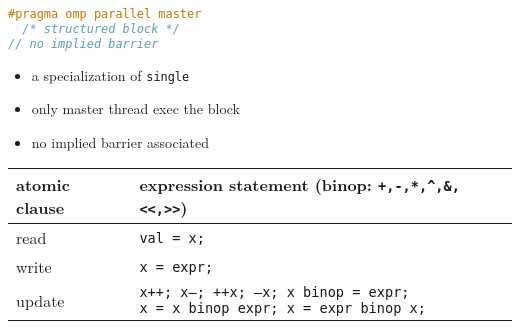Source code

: \documentclass[8pt,a4paper,landscape]{extarticle}
\begin{document}
\begin{multicols*}{3}
\begin{minipage}{0.5\linewidth}
\end{minipage}
\begin{minipage}{0.5\linewidth}
\begin{lstlisting}[language=C,xrightmargin=2pt]
#pragma omp parallel master
  /* structured block */
// no implied barrier
\end{lstlisting}
\end{minipage}
\begin{minipage}{0.5\linewidth}
  \flushleft
  \begin{itemize}
  \item a specialization of \texttt{single}
  \item only master thread exec the block
  \item no implied barrier associated
\end{itemize}
\end{minipage}
\begin{tabular}{l|l}
  \hline
  atomic clause & expression statement (binop: \verb|+,-,*,^,&,<<,>>|) \\
  \hline
  read    & \texttt{val = x;}  \\
  write   & \texttt{x = expr;} \\
  update  & \parbox[t]{6.8cm}{\texttt{x++; x--; ++x; --x; x binop = expr;}\\ \texttt{x = x binop expr; x = expr binop x;}}\\
  \hline
  \\
  \hline
\end{tabular}

\end{multicols*}
\end{document}
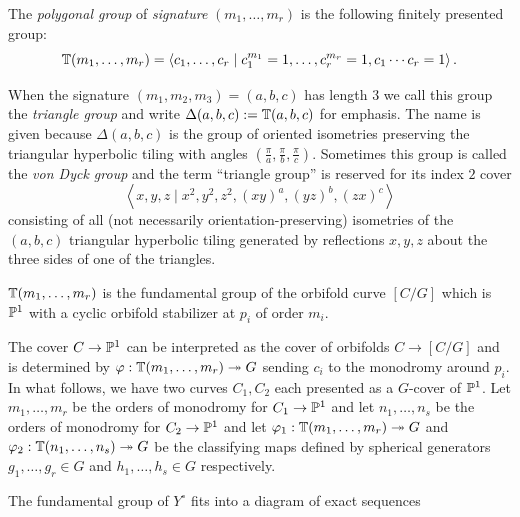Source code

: \documentclass[main.tex]{subfiles}
\begin{document}
\begin{defn}
The \textit{polygonal group} of \textit{signature} $(m_1, \dots, m_r)$ is the following finitely presented group:
\[ \TT(m_1, \dots, m_r) = \left< c_1, \dots, c_r \mid c_1^{m_1} = 1, \dots, c_r^{m_r} = 1, c_1 \cdots c_r = 1 \right>. \] 
\end{defn}

When the signature $(m_1, m_2, m_3) = (a,b,c)$ has length $3$ we call this group the \textit{triangle group} and write $\Delta(a,b,c) := \TT(a,b,c)$ for emphasis. The name is given because $\Delta(a,b,c)$ is the group of oriented isometries preserving the triangular hyperbolic tiling with angles $(\tfrac{\pi}{a}, \tfrac{\pi}{b}, \tfrac{\pi}{c})$. Sometimes this group is called the \textit{von Dyck group} and the term ``triangle group'' is reserved for its index $2$ cover
\[ \left< x,y,z \mid x^2, y^2, z^2, (xy)^a, (yz)^b, (zx)^c \right> \]
consisting of all (not necessarily orientation-preserving) isometries of the $(a,b,c)$ triangular hyperbolic tiling generated by reflections $x,y,z$ about the three sides of one of the triangles.

\begin{rmk}
$\TT(m_1, \dots, m_r)$ is the fundamental group of the orbifold curve $[C / G]$ which is $\P^1$ with a cyclic orbifold stabilizer at $p_i$ of order $m_i$. 
\end{rmk}

The cover $C \to \P^1$ can be interpreted as the \etale cover of orbifolds $C \to [C / G]$ and is determined by $\varphi : \TT(m_1, \dots, m_r) \onto G$ sending $c_i$ to the monodromy around $p_i$. In what follows, we have two curves $C_1, C_2$ each presented as a $G$-cover of $\P^1$. Let $m_1, \dots, m_r$ be the orders of monodromy for $C_1 \to \P^1$ and let $n_1, \dots, n_s$ be the orders of monodromy for $C_2 \to \P^1$ and let $\varphi_1 : \TT(m_1, \dots, m_r) \onto G$ and $\varphi_2 : \TT(n_1, \dots, n_s) \onto G$ be the classifying maps defined by spherical generators $g_1, \dots, g_r \in G$ and $h_1, \dots, h_s \in G$ respectively.

\begin{lemma}
The fundamental group of $Y^{\circ}$ fits into a diagram of exact sequences
\begin{center}
\end{center}
\end{lemma}
\end{document}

====================

Each record should be quoted exactly, with the images omitted.

Source code

: \documentclass[8pt,a4paper,landscape]{extarticle}
\begin{document}
\begin{multicols*}{3}
\begin{minipage}{0.5\linewidth}
\end{minipage}
\begin{minipage}{0.5\linewidth}
\begin{lstlisting}[language=C,xrightmargin=2pt]
#pragma omp parallel master
  /* structured block */
// no implied barrier
\end{lstlisting}
\end{minipage}
\begin{minipage}{0.5\linewidth}
  \flushleft
  \begin{itemize}
  \item a specialization of \texttt{single}
  \item only master thread exec the block
  \item no implied barrier associated
\end{itemize}
\end{minipage}
\begin{tabular}{l|l}
  \hline
  atomic clause & expression statement (binop: \verb|+,-,*,^,&,<<,>>|) \\
  \hline
  read    & \texttt{val = x;}  \\
  write   & \texttt{x = expr;} \\
  update  & \parbox[t]{6.8cm}{\texttt{x++; x--; ++x; --x; x binop = expr;}\\ \texttt{x = x binop expr; x = expr binop x;}}\\
  \hline
  \\
  \hline
\end{tabular}

\end{multicols*}
\end{document}
Source code

: \documentclass[main.tex]{subfiles}
\begin{document}
\begin{defn}
The \textit{polygonal group} of \textit{signature} $(m_1, \dots, m_r)$ is the following finitely presented group:
\[ \TT(m_1, \dots, m_r) = \left< c_1, \dots, c_r \mid c_1^{m_1} = 1, \dots, c_r^{m_r} = 1, c_1 \cdots c_r = 1 \right>. \] 
\end{defn}

When the signature $(m_1, m_2, m_3) = (a,b,c)$ has length $3$ we call this group the \textit{triangle group} and write $\Delta(a,b,c) := \TT(a,b,c)$ for emphasis. The name is given because $\Delta(a,b,c)$ is the group of oriented isometries preserving the triangular hyperbolic tiling with angles $(\tfrac{\pi}{a}, \tfrac{\pi}{b}, \tfrac{\pi}{c})$. Sometimes this group is called the \textit{von Dyck group} and the term ``triangle group'' is reserved for its index $2$ cover
\[ \left< x,y,z \mid x^2, y^2, z^2, (xy)^a, (yz)^b, (zx)^c \right> \]
consisting of all (not necessarily orientation-preserving) isometries of the $(a,b,c)$ triangular hyperbolic tiling generated by reflections $x,y,z$ about the three sides of one of the triangles.

\begin{rmk}
$\TT(m_1, \dots, m_r)$ is the fundamental group of the orbifold curve $[C / G]$ which is $\P^1$ with a cyclic orbifold stabilizer at $p_i$ of order $m_i$. 
\end{rmk}

The cover $C \to \P^1$ can be interpreted as the \etale cover of orbifolds $C \to [C / G]$ and is determined by $\varphi : \TT(m_1, \dots, m_r) \onto G$ sending $c_i$ to the monodromy around $p_i$. In what follows, we have two curves $C_1, C_2$ each presented as a $G$-cover of $\P^1$. Let $m_1, \dots, m_r$ be the orders of monodromy for $C_1 \to \P^1$ and let $n_1, \dots, n_s$ be the orders of monodromy for $C_2 \to \P^1$ and let $\varphi_1 : \TT(m_1, \dots, m_r) \onto G$ and $\varphi_2 : \TT(n_1, \dots, n_s) \onto G$ be the classifying maps defined by spherical generators $g_1, \dots, g_r \in G$ and $h_1, \dots, h_s \in G$ respectively.

\begin{lemma}
The fundamental group of $Y^{\circ}$ fits into a diagram of exact sequences
\begin{center}
\end{center}
\end{lemma}
\end{document}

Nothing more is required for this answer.